These days I do a lot of rapid prototyping, turning around small but fully working apps fast is my equivalent of PowerPoint slides. As you do this, you realise just how much of a resource hog the integrated development environments (IDEs) have become (always have been?). And there is really no good excuse for this. Sure, computers are getting faster and cheaper, and the traditional IDEs seem intent to make sure you never realise the benefits of that.
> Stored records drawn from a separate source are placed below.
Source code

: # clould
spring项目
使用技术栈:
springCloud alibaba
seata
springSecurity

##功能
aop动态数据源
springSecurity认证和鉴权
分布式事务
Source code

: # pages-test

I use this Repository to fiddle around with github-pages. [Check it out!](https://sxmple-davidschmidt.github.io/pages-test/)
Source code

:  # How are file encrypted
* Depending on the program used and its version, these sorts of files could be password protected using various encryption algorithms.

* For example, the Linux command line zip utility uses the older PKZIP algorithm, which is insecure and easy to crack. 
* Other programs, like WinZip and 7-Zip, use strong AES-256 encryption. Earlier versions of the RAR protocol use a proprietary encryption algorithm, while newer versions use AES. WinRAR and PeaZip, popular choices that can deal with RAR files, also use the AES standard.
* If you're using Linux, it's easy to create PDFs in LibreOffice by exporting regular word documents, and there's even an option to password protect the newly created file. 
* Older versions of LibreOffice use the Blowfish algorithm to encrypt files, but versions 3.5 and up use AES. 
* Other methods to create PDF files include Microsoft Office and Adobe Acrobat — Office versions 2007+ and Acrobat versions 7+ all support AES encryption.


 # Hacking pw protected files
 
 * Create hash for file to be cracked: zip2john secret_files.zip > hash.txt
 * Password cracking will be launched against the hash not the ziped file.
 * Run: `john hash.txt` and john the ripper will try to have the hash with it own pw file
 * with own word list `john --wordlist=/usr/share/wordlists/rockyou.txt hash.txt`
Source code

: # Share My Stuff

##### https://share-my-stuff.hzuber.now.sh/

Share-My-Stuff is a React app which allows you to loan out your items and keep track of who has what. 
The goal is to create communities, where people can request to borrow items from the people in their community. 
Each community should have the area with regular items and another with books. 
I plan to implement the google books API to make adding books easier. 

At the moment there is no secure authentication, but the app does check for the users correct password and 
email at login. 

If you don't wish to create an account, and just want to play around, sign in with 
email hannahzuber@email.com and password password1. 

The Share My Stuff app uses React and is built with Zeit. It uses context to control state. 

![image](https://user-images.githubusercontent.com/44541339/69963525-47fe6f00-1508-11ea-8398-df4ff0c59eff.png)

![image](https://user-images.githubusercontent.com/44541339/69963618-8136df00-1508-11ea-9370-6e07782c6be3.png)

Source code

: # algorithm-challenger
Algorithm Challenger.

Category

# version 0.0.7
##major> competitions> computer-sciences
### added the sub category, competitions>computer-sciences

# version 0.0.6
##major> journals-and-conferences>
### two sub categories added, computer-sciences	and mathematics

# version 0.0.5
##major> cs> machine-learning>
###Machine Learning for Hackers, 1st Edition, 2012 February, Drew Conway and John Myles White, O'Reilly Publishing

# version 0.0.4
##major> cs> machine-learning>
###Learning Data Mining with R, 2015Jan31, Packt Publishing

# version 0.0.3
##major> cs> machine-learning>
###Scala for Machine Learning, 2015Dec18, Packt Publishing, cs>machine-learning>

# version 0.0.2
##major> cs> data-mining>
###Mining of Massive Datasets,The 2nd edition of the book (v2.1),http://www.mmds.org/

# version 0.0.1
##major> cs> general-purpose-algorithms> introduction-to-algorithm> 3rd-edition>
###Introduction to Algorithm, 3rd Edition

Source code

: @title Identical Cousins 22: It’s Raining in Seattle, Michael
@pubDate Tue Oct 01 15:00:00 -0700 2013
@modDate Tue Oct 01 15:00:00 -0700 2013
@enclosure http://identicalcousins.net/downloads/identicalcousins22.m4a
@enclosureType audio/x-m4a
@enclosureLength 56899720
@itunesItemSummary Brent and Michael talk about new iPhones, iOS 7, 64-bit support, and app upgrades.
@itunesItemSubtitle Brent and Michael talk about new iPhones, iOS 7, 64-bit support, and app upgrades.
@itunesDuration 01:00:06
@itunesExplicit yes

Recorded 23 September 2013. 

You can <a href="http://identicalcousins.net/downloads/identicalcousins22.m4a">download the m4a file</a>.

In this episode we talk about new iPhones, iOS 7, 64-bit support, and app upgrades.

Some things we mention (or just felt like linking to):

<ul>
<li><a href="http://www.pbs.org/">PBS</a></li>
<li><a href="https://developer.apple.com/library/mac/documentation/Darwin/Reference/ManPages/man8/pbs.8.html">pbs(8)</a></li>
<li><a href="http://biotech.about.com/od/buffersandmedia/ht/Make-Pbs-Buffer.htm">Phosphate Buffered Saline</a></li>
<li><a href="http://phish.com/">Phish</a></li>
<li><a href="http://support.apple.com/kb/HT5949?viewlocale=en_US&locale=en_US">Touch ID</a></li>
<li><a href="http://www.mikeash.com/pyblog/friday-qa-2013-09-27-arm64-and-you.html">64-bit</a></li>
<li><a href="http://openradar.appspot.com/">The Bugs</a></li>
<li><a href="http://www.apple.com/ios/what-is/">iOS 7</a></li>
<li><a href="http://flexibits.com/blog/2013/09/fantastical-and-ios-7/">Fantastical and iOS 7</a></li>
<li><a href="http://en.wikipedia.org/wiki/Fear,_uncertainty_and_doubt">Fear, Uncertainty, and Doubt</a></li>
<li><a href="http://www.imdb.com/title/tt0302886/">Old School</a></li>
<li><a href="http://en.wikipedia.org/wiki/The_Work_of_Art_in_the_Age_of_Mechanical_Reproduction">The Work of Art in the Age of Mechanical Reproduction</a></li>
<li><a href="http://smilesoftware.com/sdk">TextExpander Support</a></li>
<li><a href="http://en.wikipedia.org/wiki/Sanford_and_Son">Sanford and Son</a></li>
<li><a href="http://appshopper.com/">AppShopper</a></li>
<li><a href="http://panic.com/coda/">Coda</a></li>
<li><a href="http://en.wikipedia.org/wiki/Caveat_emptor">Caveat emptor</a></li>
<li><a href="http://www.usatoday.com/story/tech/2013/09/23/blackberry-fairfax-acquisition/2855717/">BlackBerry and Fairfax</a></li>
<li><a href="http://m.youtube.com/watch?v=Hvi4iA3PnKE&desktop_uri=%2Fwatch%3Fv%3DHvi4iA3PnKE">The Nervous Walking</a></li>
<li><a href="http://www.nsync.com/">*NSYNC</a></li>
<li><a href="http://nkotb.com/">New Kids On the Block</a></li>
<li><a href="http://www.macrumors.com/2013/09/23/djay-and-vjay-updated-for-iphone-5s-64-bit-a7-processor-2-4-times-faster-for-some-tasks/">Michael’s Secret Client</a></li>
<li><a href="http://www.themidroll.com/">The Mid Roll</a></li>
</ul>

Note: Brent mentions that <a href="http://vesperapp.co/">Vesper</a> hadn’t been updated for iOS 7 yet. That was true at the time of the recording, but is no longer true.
I’ve worked with many popular IDEs over the years, the ones I’ve used most are Eclipse and IntelliJ IDEA, and Microsoft Visual Studio (memories of Powerbuilder and Borland IDE are still there). The one constant thing I’ve noticed with IDEs is that user waiting time is steady, it is getting longer in some cases, not shorter. Aside from code refactoring features there’s nothing fundamentally new to these tools. Somehow you always need the top of the range computer to run traditional IDEs, and if you’re running anything else at the same time such as a word processor, or a database then you might end up spending a lot of time waiting for your computer to give you control.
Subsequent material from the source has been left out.